Belle
Boyd was
born in Martinsburg, Virginia, on 9th May, 1844. She studied at Mount
Washington Female College in Baltimore
between 1856 and 1860.
When the Union Army occupied Martinsburg
in July, 1861, she shot and killed a soldier who was trying to enter
her house. Boyd was tried and acquitted after her defence lawyer argued
that it was a case of justifiable homicide.
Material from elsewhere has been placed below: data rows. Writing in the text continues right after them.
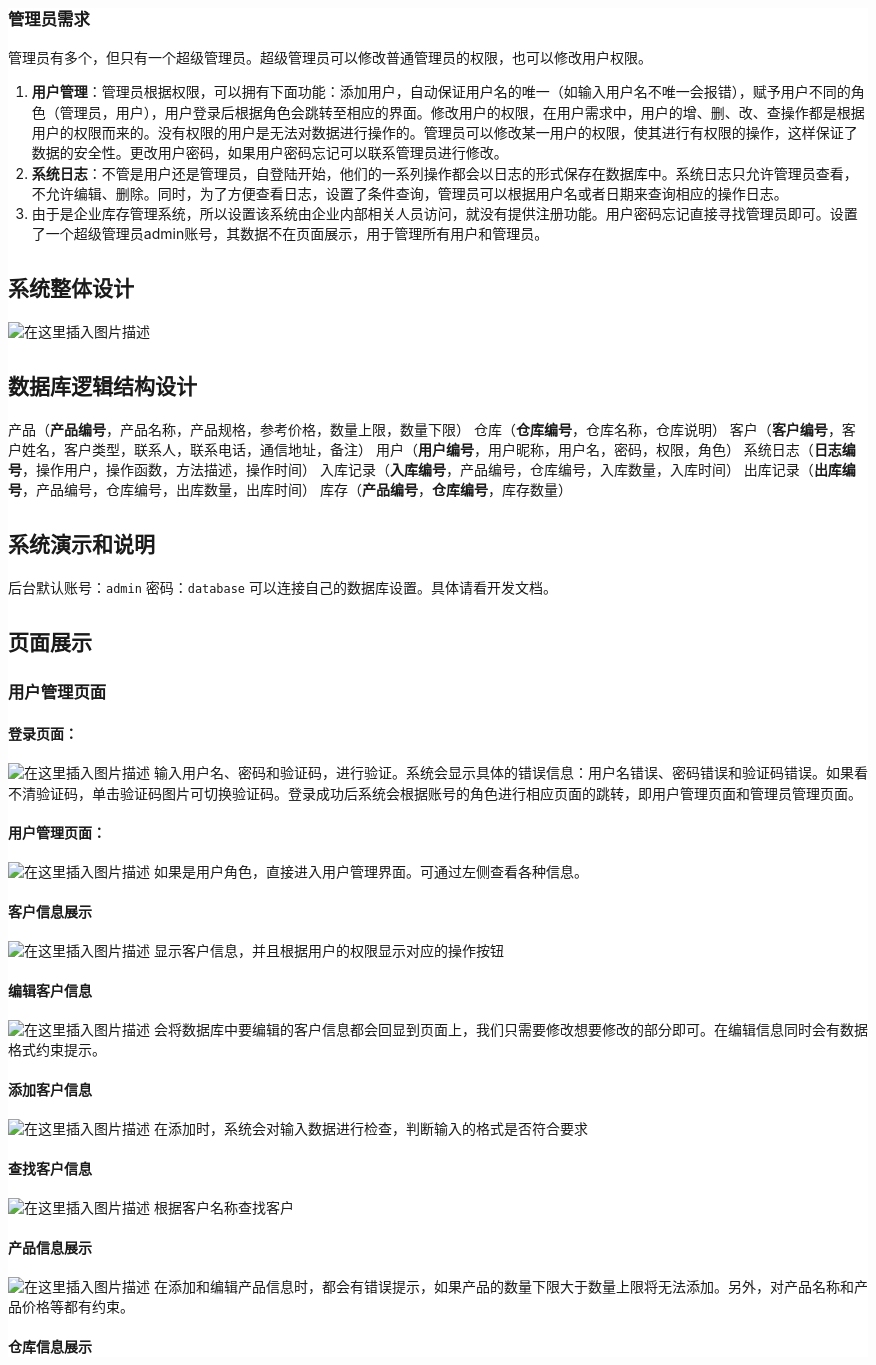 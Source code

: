 ### 管理员需求
管理员有多个，但只有一个超级管理员。超级管理员可以修改普通管理员的权限，也可以修改用户权限。
1.	**用户管理**：管理员根据权限，可以拥有下面功能：添加用户，自动保证用户名的唯一（如输入用户名不唯一会报错），赋予用户不同的角色（管理员，用户），用户登录后根据角色会跳转至相应的界面。修改用户的权限，在用户需求中，用户的增、删、改、查操作都是根据用户的权限而来的。没有权限的用户是无法对数据进行操作的。管理员可以修改某一用户的权限，使其进行有权限的操作，这样保证了数据的安全性。更改用户密码，如果用户密码忘记可以联系管理员进行修改。
2.	**系统日志**：不管是用户还是管理员，自登陆开始，他们的一系列操作都会以日志的形式保存在数据库中。系统日志只允许管理员查看，不允许编辑、删除。同时，为了方便查看日志，设置了条件查询，管理员可以根据用户名或者日期来查询相应的操作日志。
3.	由于是企业库存管理系统，所以设置该系统由企业内部相关人员访问，就没有提供注册功能。用户密码忘记直接寻找管理员即可。设置了一个超级管理员admin账号，其数据不在页面展示，用于管理所有用户和管理员。


## 系统整体设计
![在这里插入图片描述](https://img-blog.csdnimg.cn/20200628172013743.jpg?x-oss-process=image/watermark,type_ZmFuZ3poZW5naGVpdGk,shadow_10,text_aHR0cHM6Ly9ibG9nLmNzZG4ubmV0L3dlaXhpbl80MzIwNzAyNQ==,size_16,color_FFFFFF,t_70#pic_center)
## 数据库逻辑结构设计
产品（**产品编号**，产品名称，产品规格，参考价格，数量上限，数量下限）
仓库（**仓库编号**，仓库名称，仓库说明）
客户（**客户编号**，客户姓名，客户类型，联系人，联系电话，通信地址，备注）
用户（**用户编号**，用户昵称，用户名，密码，权限，角色）
系统日志（**日志编号**，操作用户，操作函数，方法描述，操作时间）
入库记录（**入库编号**，产品编号，仓库编号，入库数量，入库时间）
出库记录（**出库编号**，产品编号，仓库编号，出库数量，出库时间）
库存（**产品编号**，**仓库编号**，库存数量）

## 系统演示和说明
后台默认账号：`admin`   密码：`database`  可以连接自己的数据库设置。具体请看开发文档。
## 页面展示
### 用户管理页面
#### 登录页面：
![在这里插入图片描述](https://img-blog.csdnimg.cn/20200628173023992.jpg?x-oss-process=image/watermark,type_ZmFuZ3poZW5naGVpdGk,shadow_10,text_aHR0cHM6Ly9ibG9nLmNzZG4ubmV0L3dlaXhpbl80MzIwNzAyNQ==,size_16,color_FFFFFF,t_70#pic_center)
输入用户名、密码和验证码，进行验证。系统会显示具体的错误信息：用户名错误、密码错误和验证码错误。如果看不清验证码，单击验证码图片可切换验证码。登录成功后系统会根据账号的角色进行相应页面的跳转，即用户管理页面和管理员管理页面。
#### 用户管理页面：
![在这里插入图片描述](https://img-blog.csdnimg.cn/20200628173113767.jpg?x-oss-process=image/watermark,type_ZmFuZ3poZW5naGVpdGk,shadow_10,text_aHR0cHM6Ly9ibG9nLmNzZG4ubmV0L3dlaXhpbl80MzIwNzAyNQ==,size_16,color_FFFFFF,t_70#pic_center)
如果是用户角色，直接进入用户管理界面。可通过左侧查看各种信息。
#### 客户信息展示
![在这里插入图片描述](https://img-blog.csdnimg.cn/20200628173152916.jpg?x-oss-process=image/watermark,type_ZmFuZ3poZW5naGVpdGk,shadow_10,text_aHR0cHM6Ly9ibG9nLmNzZG4ubmV0L3dlaXhpbl80MzIwNzAyNQ==,size_16,color_FFFFFF,t_70#pic_center)
显示客户信息，并且根据用户的权限显示对应的操作按钮
#### 编辑客户信息
![在这里插入图片描述](https://img-blog.csdnimg.cn/2020062817321925.jpg?x-oss-process=image/watermark,type_ZmFuZ3poZW5naGVpdGk,shadow_10,text_aHR0cHM6Ly9ibG9nLmNzZG4ubmV0L3dlaXhpbl80MzIwNzAyNQ==,size_16,color_FFFFFF,t_70#pic_center)
会将数据库中要编辑的客户信息都会回显到页面上，我们只需要修改想要修改的部分即可。在编辑信息同时会有数据格式约束提示。
#### 添加客户信息
![在这里插入图片描述](https://img-blog.csdnimg.cn/20200628173250785.jpg?x-oss-process=image/watermark,type_ZmFuZ3poZW5naGVpdGk,shadow_10,text_aHR0cHM6Ly9ibG9nLmNzZG4ubmV0L3dlaXhpbl80MzIwNzAyNQ==,size_16,color_FFFFFF,t_70#pic_center)
在添加时，系统会对输入数据进行检查，判断输入的格式是否符合要求
#### 查找客户信息
![在这里插入图片描述](https://img-blog.csdnimg.cn/20200628173316236.jpg?x-oss-process=image/watermark,type_ZmFuZ3poZW5naGVpdGk,shadow_10,text_aHR0cHM6Ly9ibG9nLmNzZG4ubmV0L3dlaXhpbl80MzIwNzAyNQ==,size_16,color_FFFFFF,t_70#pic_center)
根据客户名称查找客户
#### 产品信息展示
![在这里插入图片描述](https://img-blog.csdnimg.cn/20200628173345132.jpg?x-oss-process=image/watermark,type_ZmFuZ3poZW5naGVpdGk,shadow_10,text_aHR0cHM6Ly9ibG9nLmNzZG4ubmV0L3dlaXhpbl80MzIwNzAyNQ==,size_16,color_FFFFFF,t_70#pic_center)
在添加和编辑产品信息时，都会有错误提示，如果产品的数量下限大于数量上限将无法添加。另外，对产品名称和产品价格等都有约束。
#### 仓库信息展示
Boyd was a strong supporter of the Confederate
Army and during the early stages of the American
Civil War took details of enemy troop movements to Thomas
Stonewall Jackson. She also supplied information to John
S. Mosby and his Partisan Rangers.
Boyd's activities became known to the Union
Army and in 1862, Edwin Stanton,
Secretary of War, gave orders for her arrest. Boyd was eventually
detained by Lafayette Baker, head of
the National Detective Police (NDP), an undercover, anti-subversive,
spy organization. Baker was accused of conducting a brutal interrogation
and despite this inhuman treatment Boyd refused to confess and was
finally released in 1863.
In 1864 President Jefferson Davis sent
Boyd on a mission to England. Her ship was intercepted by a Union
vessel but after using her charm on an officer named Hardinge, she
was able to escape. Hardinge was court-martialed and discharged from
the navy. He then followed Boyd to England and the couple married
in 1864.
After the war Boyd wrote a book, Belle
Boyd in Camp and Prison
(1865) about her experiences during the American
Civil War. Boyd later worked as an actress
in England and the United States. Boyd also toured American giving
dramatic talks about her war adventures. Belle Boyd was on one of
these tours when she died in Kibourne, Wisconsin, on 11th June, 1900.